Anchor Bay releases Dante’s Inferno: An Animated Epic in a standard Elite Blu-ray case with the disc inside and a series of inserts advertising the game and other titles. The cool thing about this release is the covers—with six different directors for the piece, Anchor Bay decided to produce six different covers as well, so you get to pick which one you want (unless you order online, in which case it’s luck of the draw).
Video arrives in the form of an AC encoded 1.78:1 transfer which in layman’s terms means it’s going to fill up your entire 16×9 TV set. This is fantastic news as animation in 1080p is absolutely stunning and that certainly holds true for this transfer as well. True, the shades are almost always of a darker hue (and the occasional lava-red and ice-blue), but the animation of it all is just really the main draw of a piece like this and the transfer really shines.
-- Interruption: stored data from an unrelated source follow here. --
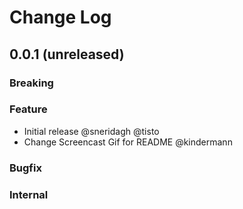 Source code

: # Change Log

## 0.0.1 (unreleased)

### Breaking

### Feature

- Initial release @sneridagh @tisto
- Change Screencast Gif for README @kindermann

### Bugfix

### Internal
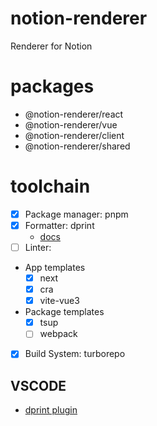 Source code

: # notion-renderer

Renderer for Notion

# packages

- @notion-renderer/react
- @notion-renderer/vue
- @notion-renderer/client
- @notion-renderer/shared


# toolchain

- [x] Package manager: pnpm
- [x] Formatter: dprint
  - [docs](https://dprint.dev/overview/)
- [ ] Linter: 
- App templates
  - [x] next
  - [x] cra
  - [x] vite-vue3
- Package templates
  - [x] tsup
  - [ ] webpack
- [x] Build System: turborepo

## VSCODE

- [dprint plugin](https://marketplace.visualstudio.com/items?itemName=dprint.dprint)
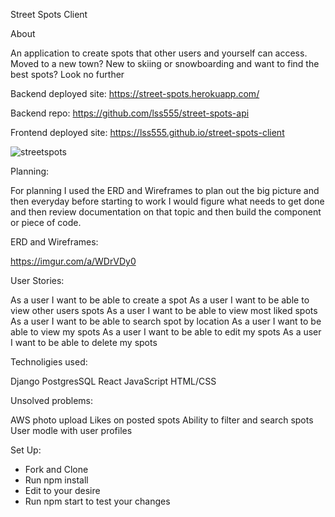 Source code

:Street Spots Client

About

An application to create spots that other users and yourself can access.  Moved to a new town? New to skiing or snowboarding and want to find the best spots? Look no further

Backend deployed site: https://street-spots.herokuapp.com/

Backend repo: https://github.com/lss555/street-spots-api

Frontend deployed site: https://lss555.github.io/street-spots-client

![streetspots](https://user-images.githubusercontent.com/60980631/93805308-c990cc00-fc04-11ea-9db8-662d5ad65897.png)

Planning:

For planning I used the ERD and Wireframes to plan out the big picture and then everyday before starting to work I would figure what needs to get done and then review documentation on that topic and then build the component or piece of code.

ERD and Wireframes:

https://imgur.com/a/WDrVDy0

User Stories:

As a user I want to be able to create a spot
As a user I want to be able to view other users spots
As a user I want to be able to view most liked spots
As a user I want to be able to search spot by location
As a user I want to be able to view my spots
As a user I want to be able to edit my spots
As a user I want to be able to delete my spots

Technoligies used:

Django
PostgresSQL
React
JavaScript
HTML/CSS

Unsolved problems:

AWS photo upload
Likes on posted spots
Ability to filter and search spots
User modle with user profiles

Set Up:

- Fork and Clone
- Run npm install
- Edit to your desire
- Run npm start to test your changes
There was some banding, but aside from that and a tiny bit of compression during a torrential rain sequence, it’s a flawless transfer.
The audio, a DTS-HD MA 5.1 mix, is similarly entertaining, with a robust soundtrack in the surrounds as well with the LFE output. I thought the opening sequence would never stop shaking my walls and later on throughout the film there are plenty of smaller moments where the surrounds and subwoofer kick in to create a nice little audio field. Without a doubt the key to what enjoyment I did get out of this film was from the A/V transfer as Anchor Bay did a really fantastic job with this in just about every respect. Dialogue is crystal clear, music is perfect and sound effects are appropriately gory and disgusting in nature.
The extras are where this release begins to fall apart once again, unfortunately. Included:
Animatics (Beatrice Chase, Charon, Dante Stabs Farinata, Franceso Fight, Lust Minions)
EA Game Trailer
Yup, that’s it. They’re all in 1080p, but it’s still a pretty sad set of extras. I have to wonder why the disc didn’t include a demo as well, but then again you can grab that for free off of XBOX Live and the PSN last time I checked so I suppose it’s no real big deal. Overall this is worth a Rental just for the A/V transfer, but aside from that you’ll be unlikely to travel back to the nine levels of hell…unless you want to add a tenth one of your own (boredom).
Dante’s Inferno: An Animated Epic is now available on DVD and Blu-ray.